La siguiente noche marcó el verdadero inicio del calvario del futuro abogado, quien se aferró con todas sus fuerzas e ilusiones a la mano de un mentor siniestro pero que parecía muy seguro de todo cuando decía. Unas breves palabras entre ambos fueron suficientes para que el anciano condujese a su nuevo pupilo hasta su escondrijo, un edificio antiguo y ennegrecido que estaba situado a una legua de Sevilla. Aquel lugar, similar a una fortaleza de la Edad Media, escondía terribles secretos en su interior. Aunque, a pesar de las reticencias y suspicacias del protagonista, su benefactor supo engañarle el tiempo suficiente para tejer su trampa. Para ello, le condujo hasta una salita que guardaba una suerte de armario lleno de láminas metálicas de distintos tamaños, que no era otra cosa que un sorprendente instrumento musical. El mismo que guardaba la mitad del misterio tras el arte pregonado por el maestro. La otra mitad, sin embargo, fue la que terminó por convencer al muchacho de que estaba ante un verdadero prodigio. Adelina, una mujer muy joven y hermosa, hizo acto de presencia en la habitación y, animada por el anfitrión, cantó con tal pericia que colmó todas las esperanzas de su escaso público.

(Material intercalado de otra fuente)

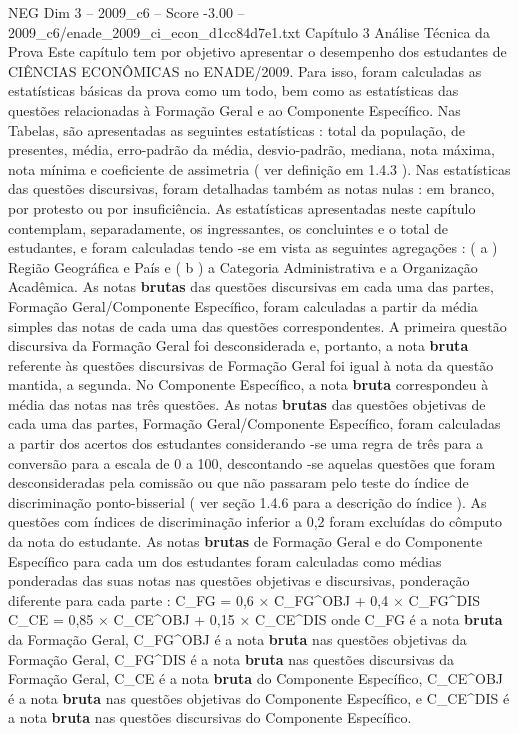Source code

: \begin{textsample}{NEG Dim 3 – 2009\_c6 – Score -3.00 – 2009\_c6/enade\_2009\_ci\_econ\_d1cc84d7e1.txt}  \label{ex:f3_neg_047}
Capítulo 3 Análise Técnica da Prova Este capítulo tem por objetivo apresentar o desempenho dos estudantes de CIÊNCIAS ECONÔMICAS no ENADE/2009.
Para isso, foram calculadas as estatísticas básicas da prova como um todo, bem como as estatísticas das questões relacionadas à Formação Geral e ao Componente Específico.
Nas Tabelas, são apresentadas as seguintes estatísticas : total da população, de presentes, média, erro-padrão da média, desvio-padrão, mediana, nota máxima, nota mínima e coeficiente de assimetria ( ver definição em 1.4.3 ).
Nas estatísticas das questões discursivas, foram detalhadas também as notas nulas : em branco, por protesto ou por insuficiência.
As estatísticas apresentadas neste capítulo contemplam, separadamente, os ingressantes, os concluintes e o total de estudantes, e foram calculadas tendo -se em vista as seguintes agregações : ( a ) Região Geográfica e País e ( b ) a Categoria Administrativa e a Organização Acadêmica.
As notas \textbf{brutas} das questões discursivas em cada uma das partes, Formação Geral/Componente Específico, foram calculadas a partir da média simples das notas de cada uma das questões correspondentes.
A primeira questão discursiva da Formação Geral foi desconsiderada e, portanto, a nota \textbf{bruta} referente às questões discursivas de Formação Geral foi igual à nota da questão mantida, a segunda.
No Componente Específico, a nota \textbf{bruta} correspondeu à média das notas nas três questões.
As notas \textbf{brutas} das questões objetivas de cada uma das partes, Formação Geral/Componente Específico, foram calculadas a partir dos acertos dos estudantes considerando -se uma regra de três para a conversão para a escala de 0 a 100, descontando -se aquelas questões que foram desconsideradas pela comissão ou que não passaram pelo teste do índice de discriminação ponto-bisserial ( ver seção 1.4.6 para a descrição do índice ).
As questões com índices de discriminação inferior a 0,2 foram excluídas do cômputo da nota do estudante.
As notas \textbf{brutas} de Formação Geral e do Componente Específico para cada um dos estudantes foram calculadas como médias ponderadas das suas notas nas questões objetivas e discursivas, ponderação diferente para cada parte : C\_FG = 0,6 × C\_FG\textasciicircum{}OBJ + 0,4 × C\_FG\textasciicircum{}DIS C\_CE = 0,85 × C\_CE\textasciicircum{}OBJ + 0,15 × C\_CE\textasciicircum{}DIS onde C\_FG é a nota \textbf{bruta} da Formação Geral, C\_FG\textasciicircum{}OBJ é a nota \textbf{bruta} nas questões objetivas da Formação Geral, C\_FG\textasciicircum{}DIS é a nota \textbf{bruta} nas questões discursivas da Formação Geral, C\_CE é a nota \textbf{bruta} do Componente Específico, C\_CE\textasciicircum{}OBJ é a nota \textbf{bruta} nas questões objetivas do Componente Específico, e C\_CE\textasciicircum{}DIS é a nota \textbf{bruta} nas questões discursivas do Componente Específico.

\end{textsample}
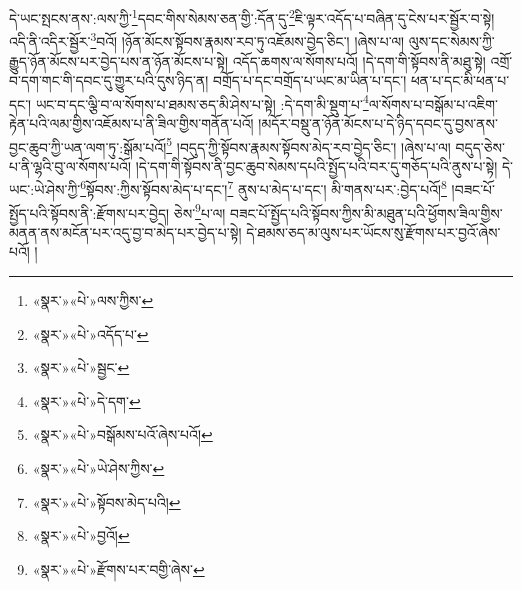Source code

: དེ་ཡང་སྤངས་ནས་:ལས་ཀྱི་\footnote{«སྣར་»«པེ་»ལས་ཀྱིས་}དབང་གིས་སེམས་ཅན་གྱི་:དོན་དུ་\footnote{«སྣར་»«པེ་»འདོད་པ་}ཇི་ལྟར་འདོད་པ་བཞིན་དུ་ངེས་པར་སྦྱོར་བ་སྟེ། འདི་ནི་འདིར་སྦྱོར་\footnote{«སྣར་»«པེ་»སྦྱང་}བའོ། །ཉོན་མོངས་སྟོབས་རྣམས་རབ་ཏུ་འཇོམས་བྱེད་ཅིང་། །ཞེས་པ་ལ། ལུས་དང་སེམས་ཀྱི་རྒྱུད་ཉོན་མོངས་པར་བྱེད་པས་ན་ཉོན་མོངས་པ་སྟེ། འདོད་ཆགས་ལ་སོགས་པའོ། །དེ་དག་གི་སྟོབས་ནི་མཐུ་སྟེ། འགྲོ་བ་དག་གང་གི་དབང་དུ་གྱུར་པའི་དུས་ཉིད་ན། བགྲོད་པ་དང་བགྲོད་པ་ཡང་མ་ཡིན་པ་དང་། ཕན་པ་དང་མི་ཕན་པ་དང་། ཡང་བ་དང་ལྕི་བ་ལ་སོགས་པ་ཐམས་ཅད་མི་ཤེས་པ་སྟེ། :དེ་དག་མི་སྡུག་པ་\footnote{«སྣར་»«པེ་»དེ་དག་}ལ་སོགས་པ་བསྒོམ་པ་འཇིག་རྟེན་པའི་ལམ་གྱིས་འཇོམས་པ་ནི་ཟིལ་གྱིས་གནོན་པའོ། །མདོར་བསྡུ་ན་ཉོན་མོངས་པ་དེ་ཉིད་དབང་དུ་བྱས་ནས་བྱང་ཆུབ་ཀྱི་ཡན་ལག་ཏུ་:སྒོམ་པའོ།\footnote{«སྣར་»«པེ་»བསྒོམས་པའོ་ཞེས་པའོ།} །བདུད་ཀྱི་སྟོབས་རྣམས་སྟོབས་མེད་རབ་བྱེད་ཅིང་། །ཞེས་པ་ལ། བདུད་ཅེས་པ་ནི་ལྷའི་བུ་ལ་སོགས་པའོ། །དེ་དག་གི་སྟོབས་ནི་བྱང་ཆུབ་སེམས་དཔའི་སྤྱོད་པའི་བར་དུ་གཅོད་པའི་ནུས་པ་སྟེ། དེ་ཡང་:ཡེ་ཤེས་ཀྱི་\footnote{«སྣར་»«པེ་»ཡེ་ཤེས་ཀྱིས་}སྟོབས་:ཀྱིས་སྟོབས་མེད་པ་དང་།\footnote{«སྣར་»«པེ་»སྟོབས་མེད་པའི།} ནུས་པ་མེད་པ་དང་། མི་གནས་པར་:བྱེད་པའོ།\footnote{«སྣར་»«པེ་»བྱའོ།} །བཟང་པོ་སྤྱོད་པའི་སྟོབས་ནི་:རྫོགས་པར་བྱེད། ཅེས་\footnote{«སྣར་»«པེ་»རྫོགས་པར་བགྱི་ཞེས་}པ་ལ། བཟང་པོ་སྤྱོད་པའི་སྟོབས་ཀྱིས་མི་མཐུན་པའི་ཕྱོགས་ཟིལ་གྱིས་མནན་ནས་མངོན་པར་འདུ་བྱ་བ་མེད་པར་བྱེད་པ་སྟེ། དེ་ཐམས་ཅད་མ་ལུས་པར་ཡོངས་སུ་རྫོགས་པར་བྱའོ་ཞེས་པའོ། །
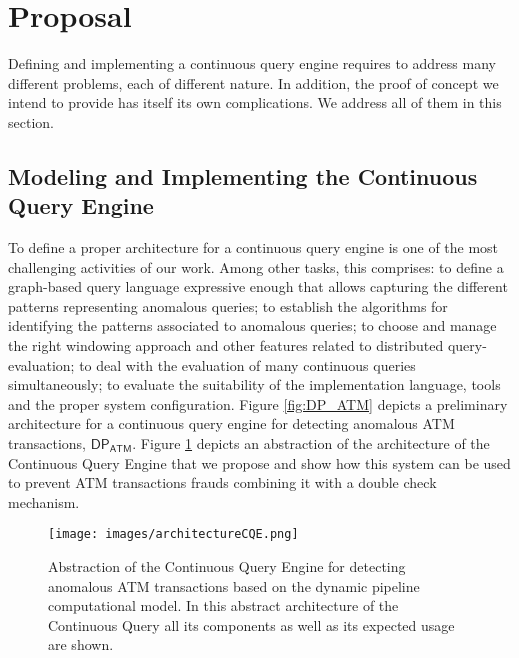 \newpage
\section{Proposal}
\label{sec:proposal}

Defining and implementing a continuous query engine requires to address many different problems, each of different nature. 
In addition, the proof of concept we intend to provide has itself its own complications.
We address all of them in this section.
%

\subsection{Modeling and Implementing the Continuous Query Engine}
To define a proper architecture for a continuous query engine is one of the most challenging activities of our work. Among other tasks, this comprises: to define a graph-based query language expressive enough that allows capturing the different patterns representing anomalous queries; to establish the algorithms for identifying the patterns associated to anomalous queries; to choose and manage the right windowing approach and other features related to distributed query-evaluation; to deal with the evaluation of many continuous queries simultaneously; to evaluate the suitability of the implementation language, tools and the proper system configuration. Figure \ref{fig:DP_ATM} depicts a preliminary architecture for a continuous query engine for detecting anomalous ATM transactions, $\mathsf{DP_{ATM}}$.
Figure \ref{fig:architecture-usage} depicts an abstraction of the architecture of the Continuous Query Engine that we propose and show how this system can be used to prevent ATM transactions frauds combining it with a double check mechanism. 
%
\begin{figure}[H]
         \centering
         \hspace*{-0.8cm}
         \texttt{[image: images/architectureCQE.png]}
         \caption{Abstraction of the Continuous Query Engine for detecting anomalous 
         ATM transactions based on the dynamic pipeline computational model. 
         In this abstract architecture of the Continuous Query  all its components as well as its expected usage are shown. }
         \label{fig:architecture-usage}
\end{figure}
%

El viejo no habia ido de farol. El mueble musical, la partitura llena de extraños símbolos y la celestial voz de Adelina así lo demostraban. Pero el nuevo inquilino del edificio no estaba preparado para lo que iba a pasa a continuación. No supo ver a tiempo las señales que anticipaban que iba a dar con sus huesos en un presidio involuntario. Sí que detectó en la cantante una actitud demasiado pasiva, pero no hizo las pertinentes preguntas, y eso le condenó durante días. Engañado por su supuesto maestro, el chico se adentró en una estancia minúscula en la que fue encerrado. Él, que anhelaba ser un artista a la altura de los más grandes, sería el último sujeto de estudio de la malvada inteligencia que se escondía tras la fachada de un ya de por sí repulsivo hombre.

La fortaleza servía como base de operaciones y laboratorio de aquel estudioso de los sonidos sagrados. Los obtenía valiéndose de incautos con buenas cualidades musicales a los que prometía gloria eterna y a los que sometía a episodios de sonambulismo inducidos mediante drogas, durante los cuales creaba y escribía nuevas partituras “inspiradas por Dios”. Adelina era una iniciada en sus secretos, pero solo era otro instrumento más en manos de aquel viejo, que la mantenía dócil y servil gracias a las mismas malas artes. El estudiante de derecho sería sometido al mismo proceso que otros cuantos desgraciados experimentaron antes que él. Todos ellos murieron antes de alcanzar el punto culminante de las sesiones. Tras la ingesta de drogas y las posteriores sesiones dirigidas mediante toques magnéticos, la debilidad de los sujetos acababa por hacerlos desfallecer. ¿Era ese el destino que esperaba a esta última cobaya humana?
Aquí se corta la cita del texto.